What you need to do: Copy out each line below in which the string "mathcal" appears.

Rendered images with source text
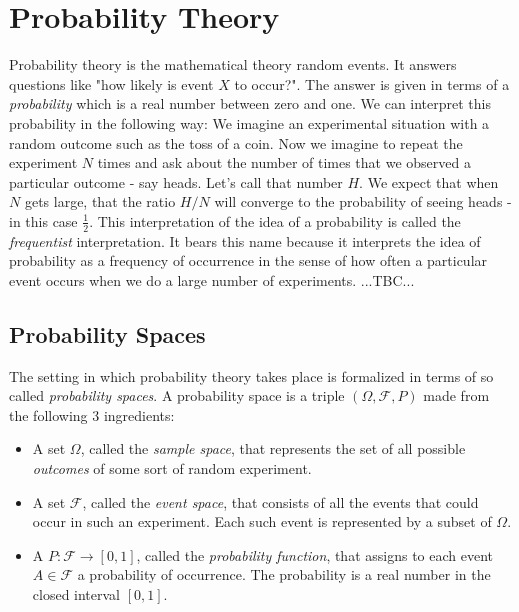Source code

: \section{Probability Theory}
Probability theory is the mathematical theory random events. It answers questions like "how likely is event $X$ to occur?". The answer is given in terms of a \emph{probability} which is a real number between zero and one. We can interpret this probability in the following way: We imagine an experimental situation with a random outcome such as the toss of a coin. Now we imagine to repeat the experiment $N$ times and ask about the number of times that we observed a particular outcome - say heads. Let's call that number $H$. We expect that when $N$ gets large, that the ratio $H/N$ will converge to the probability of seeing heads - in this case $\frac{1}{2}$. This interpretation of the idea of a probability is called the \emph{frequentist} interpretation. It bears this name because it interprets the idea of probability as a frequency of occurrence in the sense of how often a particular event occurs when we do a large number of experiments.  ...TBC...


\subsection{Probability Spaces}
The setting in which probability theory takes place is formalized in terms of so called \emph{probability spaces}. A probability space is a triple $(\Omega, \mathcal{F}, P)$ made from the following 3 ingredients: 

\begin{itemize}

\item 
A set $\Omega$, called the \emph{sample space}, that represents the set of all possible \emph{outcomes} of some sort of random experiment.

\item
A set $\mathcal{F}$, called the \emph{event space}, that consists of all the events that could occur in such an experiment. Each such event is represented by a subset of $\Omega$.

\item 
A  $P: \mathcal{F} \rightarrow [0,1]$, called the \emph{probability function}, that assigns to each event $A \in \mathcal{F}$ a probability of occurrence. The probability is a real number in the closed interval $[0,1]$.

\end{itemize}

Task result:
The setting in which probability theory takes place is formalized in terms of so called \emph{probability spaces}. A probability space is a triple $(\Omega, \mathcal{F}, P)$ made from the following 3 ingredients: 
A set $\mathcal{F}$, called the \emph{event space}, that consists of all the events that could occur in such an experiment. Each such event is represented by a subset of $\Omega$.
A  $P: \mathcal{F} \rightarrow [0,1]$, called the \emph{probability function}, that assigns to each event $A \in \mathcal{F}$ a probability of occurrence. The probability is a real number in the closed interval $[0,1]$.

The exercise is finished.